# YOUR ASSIGNMENT
From the first line of the entries below, reproduce everything exactly through the line with "- ✅ TypeScript", and nothing more.

# WORKING DATA
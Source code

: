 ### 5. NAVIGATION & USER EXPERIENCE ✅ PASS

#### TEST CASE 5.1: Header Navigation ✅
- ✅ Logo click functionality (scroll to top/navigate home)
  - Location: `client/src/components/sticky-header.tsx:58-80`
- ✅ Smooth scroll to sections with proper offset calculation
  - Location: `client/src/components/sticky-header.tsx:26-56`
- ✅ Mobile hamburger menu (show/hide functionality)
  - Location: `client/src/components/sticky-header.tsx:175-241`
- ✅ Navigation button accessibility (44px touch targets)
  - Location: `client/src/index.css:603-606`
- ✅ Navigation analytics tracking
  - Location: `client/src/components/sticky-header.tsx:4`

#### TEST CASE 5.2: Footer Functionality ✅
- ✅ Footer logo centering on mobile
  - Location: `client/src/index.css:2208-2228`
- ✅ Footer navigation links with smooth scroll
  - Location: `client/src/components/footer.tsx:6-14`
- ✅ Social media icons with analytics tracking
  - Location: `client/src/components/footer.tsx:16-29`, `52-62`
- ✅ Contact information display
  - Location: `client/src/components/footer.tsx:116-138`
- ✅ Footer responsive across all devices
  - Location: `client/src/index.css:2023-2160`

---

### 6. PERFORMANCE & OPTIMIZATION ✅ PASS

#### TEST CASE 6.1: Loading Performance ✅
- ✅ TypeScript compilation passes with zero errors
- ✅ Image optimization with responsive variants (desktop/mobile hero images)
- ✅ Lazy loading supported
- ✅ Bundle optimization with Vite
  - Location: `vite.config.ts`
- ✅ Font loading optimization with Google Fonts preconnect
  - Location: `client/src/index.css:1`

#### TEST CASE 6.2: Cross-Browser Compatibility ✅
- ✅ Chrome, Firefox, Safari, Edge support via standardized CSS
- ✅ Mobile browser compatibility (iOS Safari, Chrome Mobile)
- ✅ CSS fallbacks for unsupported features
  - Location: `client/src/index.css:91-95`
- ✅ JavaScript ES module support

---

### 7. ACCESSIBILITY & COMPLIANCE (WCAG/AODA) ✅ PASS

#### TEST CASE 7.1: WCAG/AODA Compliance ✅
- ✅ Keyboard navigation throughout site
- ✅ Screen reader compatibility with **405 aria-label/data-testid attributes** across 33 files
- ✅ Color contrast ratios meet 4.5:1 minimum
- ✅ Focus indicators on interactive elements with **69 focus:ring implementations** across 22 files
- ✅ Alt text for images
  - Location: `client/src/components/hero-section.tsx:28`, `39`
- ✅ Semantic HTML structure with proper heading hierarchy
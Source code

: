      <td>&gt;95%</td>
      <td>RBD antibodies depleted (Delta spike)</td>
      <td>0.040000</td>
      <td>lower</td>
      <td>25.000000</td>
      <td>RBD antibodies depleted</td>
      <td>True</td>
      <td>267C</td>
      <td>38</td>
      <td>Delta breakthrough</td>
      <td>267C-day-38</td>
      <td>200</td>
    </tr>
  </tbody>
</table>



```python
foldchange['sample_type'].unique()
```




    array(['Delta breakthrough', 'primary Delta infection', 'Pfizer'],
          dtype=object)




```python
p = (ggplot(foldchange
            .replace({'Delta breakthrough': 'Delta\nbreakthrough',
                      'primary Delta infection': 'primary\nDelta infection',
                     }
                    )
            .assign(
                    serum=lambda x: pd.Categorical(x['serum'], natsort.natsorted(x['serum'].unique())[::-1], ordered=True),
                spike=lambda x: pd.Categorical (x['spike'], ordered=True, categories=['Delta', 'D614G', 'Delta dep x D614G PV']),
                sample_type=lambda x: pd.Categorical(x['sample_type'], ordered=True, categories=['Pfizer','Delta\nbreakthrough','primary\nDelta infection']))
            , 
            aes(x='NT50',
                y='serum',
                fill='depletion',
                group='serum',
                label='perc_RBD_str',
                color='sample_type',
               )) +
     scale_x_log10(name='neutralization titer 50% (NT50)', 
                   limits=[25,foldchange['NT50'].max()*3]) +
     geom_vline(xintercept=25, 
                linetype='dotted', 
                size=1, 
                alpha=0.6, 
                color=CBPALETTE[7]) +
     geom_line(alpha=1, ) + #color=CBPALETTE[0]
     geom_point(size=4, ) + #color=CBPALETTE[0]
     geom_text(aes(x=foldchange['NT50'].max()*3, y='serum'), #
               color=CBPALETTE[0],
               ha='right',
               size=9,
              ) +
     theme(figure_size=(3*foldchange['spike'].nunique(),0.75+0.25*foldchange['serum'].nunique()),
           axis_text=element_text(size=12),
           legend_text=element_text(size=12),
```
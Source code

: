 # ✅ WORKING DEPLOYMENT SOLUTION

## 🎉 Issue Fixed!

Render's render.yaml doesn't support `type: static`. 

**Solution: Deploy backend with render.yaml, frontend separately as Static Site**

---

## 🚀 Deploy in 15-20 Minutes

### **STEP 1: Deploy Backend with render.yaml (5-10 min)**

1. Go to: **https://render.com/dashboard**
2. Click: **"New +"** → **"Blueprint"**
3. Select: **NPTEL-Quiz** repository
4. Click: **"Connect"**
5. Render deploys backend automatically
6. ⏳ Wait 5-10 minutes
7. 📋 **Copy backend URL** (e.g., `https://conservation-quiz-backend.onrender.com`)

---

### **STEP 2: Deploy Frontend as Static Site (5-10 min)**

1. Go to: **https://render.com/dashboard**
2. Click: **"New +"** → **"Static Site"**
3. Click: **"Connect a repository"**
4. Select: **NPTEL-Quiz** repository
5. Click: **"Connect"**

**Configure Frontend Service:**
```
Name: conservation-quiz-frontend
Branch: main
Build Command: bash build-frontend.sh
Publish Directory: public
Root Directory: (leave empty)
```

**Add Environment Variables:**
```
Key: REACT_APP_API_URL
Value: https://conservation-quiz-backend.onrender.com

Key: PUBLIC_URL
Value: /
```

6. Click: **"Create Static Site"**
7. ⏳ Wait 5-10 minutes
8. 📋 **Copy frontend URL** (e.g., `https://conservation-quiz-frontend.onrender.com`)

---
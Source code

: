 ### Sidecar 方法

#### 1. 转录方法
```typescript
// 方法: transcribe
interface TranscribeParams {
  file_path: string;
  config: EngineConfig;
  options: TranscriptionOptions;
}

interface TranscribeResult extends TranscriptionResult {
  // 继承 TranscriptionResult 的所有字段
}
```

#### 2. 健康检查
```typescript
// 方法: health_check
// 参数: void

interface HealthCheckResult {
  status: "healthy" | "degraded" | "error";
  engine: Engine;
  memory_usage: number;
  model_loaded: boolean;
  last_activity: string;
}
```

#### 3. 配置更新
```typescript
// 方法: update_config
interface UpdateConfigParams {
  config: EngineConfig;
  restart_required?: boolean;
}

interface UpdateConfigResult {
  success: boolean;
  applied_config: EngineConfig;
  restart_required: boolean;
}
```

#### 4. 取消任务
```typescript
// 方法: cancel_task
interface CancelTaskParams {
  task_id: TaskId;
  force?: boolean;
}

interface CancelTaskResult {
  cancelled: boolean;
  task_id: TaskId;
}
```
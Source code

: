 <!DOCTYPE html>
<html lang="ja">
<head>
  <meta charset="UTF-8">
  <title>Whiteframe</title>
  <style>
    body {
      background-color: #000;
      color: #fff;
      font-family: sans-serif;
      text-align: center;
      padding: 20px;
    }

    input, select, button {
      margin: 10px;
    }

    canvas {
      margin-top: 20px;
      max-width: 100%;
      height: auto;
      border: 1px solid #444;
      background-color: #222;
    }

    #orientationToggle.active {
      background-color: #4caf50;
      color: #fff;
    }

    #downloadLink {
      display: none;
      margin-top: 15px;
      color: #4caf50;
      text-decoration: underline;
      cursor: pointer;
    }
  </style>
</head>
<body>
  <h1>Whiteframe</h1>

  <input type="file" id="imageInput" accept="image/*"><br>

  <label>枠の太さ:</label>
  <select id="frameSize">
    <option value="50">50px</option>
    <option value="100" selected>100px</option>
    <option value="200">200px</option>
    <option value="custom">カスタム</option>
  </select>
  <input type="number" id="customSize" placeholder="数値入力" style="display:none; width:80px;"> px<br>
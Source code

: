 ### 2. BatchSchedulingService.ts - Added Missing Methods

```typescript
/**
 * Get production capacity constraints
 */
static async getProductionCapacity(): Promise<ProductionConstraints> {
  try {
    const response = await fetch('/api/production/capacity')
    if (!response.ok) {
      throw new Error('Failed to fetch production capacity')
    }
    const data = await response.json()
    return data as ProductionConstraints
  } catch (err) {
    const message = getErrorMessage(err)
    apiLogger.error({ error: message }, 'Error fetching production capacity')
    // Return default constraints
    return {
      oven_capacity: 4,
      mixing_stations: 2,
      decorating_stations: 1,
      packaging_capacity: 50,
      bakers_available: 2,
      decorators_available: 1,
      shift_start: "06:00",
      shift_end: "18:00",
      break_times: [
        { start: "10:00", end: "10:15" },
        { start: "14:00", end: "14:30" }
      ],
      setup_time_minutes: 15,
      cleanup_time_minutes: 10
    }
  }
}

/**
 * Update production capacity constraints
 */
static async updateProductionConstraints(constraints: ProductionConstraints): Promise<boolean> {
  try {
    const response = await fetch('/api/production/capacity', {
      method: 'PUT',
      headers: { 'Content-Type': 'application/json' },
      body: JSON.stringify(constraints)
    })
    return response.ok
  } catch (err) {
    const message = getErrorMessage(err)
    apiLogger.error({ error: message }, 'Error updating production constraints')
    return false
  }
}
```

# RESPONSE
Source code

: ### 5. NAVIGATION & USER EXPERIENCE ✅ PASS

#### TEST CASE 5.1: Header Navigation ✅
- ✅ Logo click functionality (scroll to top/navigate home)
  - Location: `client/src/components/sticky-header.tsx:58-80`
- ✅ Smooth scroll to sections with proper offset calculation
  - Location: `client/src/components/sticky-header.tsx:26-56`
- ✅ Mobile hamburger menu (show/hide functionality)
  - Location: `client/src/components/sticky-header.tsx:175-241`
- ✅ Navigation button accessibility (44px touch targets)
  - Location: `client/src/index.css:603-606`
- ✅ Navigation analytics tracking
  - Location: `client/src/components/sticky-header.tsx:4`

#### TEST CASE 5.2: Footer Functionality ✅
- ✅ Footer logo centering on mobile
  - Location: `client/src/index.css:2208-2228`
- ✅ Footer navigation links with smooth scroll
  - Location: `client/src/components/footer.tsx:6-14`
- ✅ Social media icons with analytics tracking
  - Location: `client/src/components/footer.tsx:16-29`, `52-62`
- ✅ Contact information display
  - Location: `client/src/components/footer.tsx:116-138`
- ✅ Footer responsive across all devices
  - Location: `client/src/index.css:2023-2160`

---

### 6. PERFORMANCE & OPTIMIZATION ✅ PASS

#### TEST CASE 6.1: Loading Performance ✅
- ✅ TypeScript compilation passes with zero errors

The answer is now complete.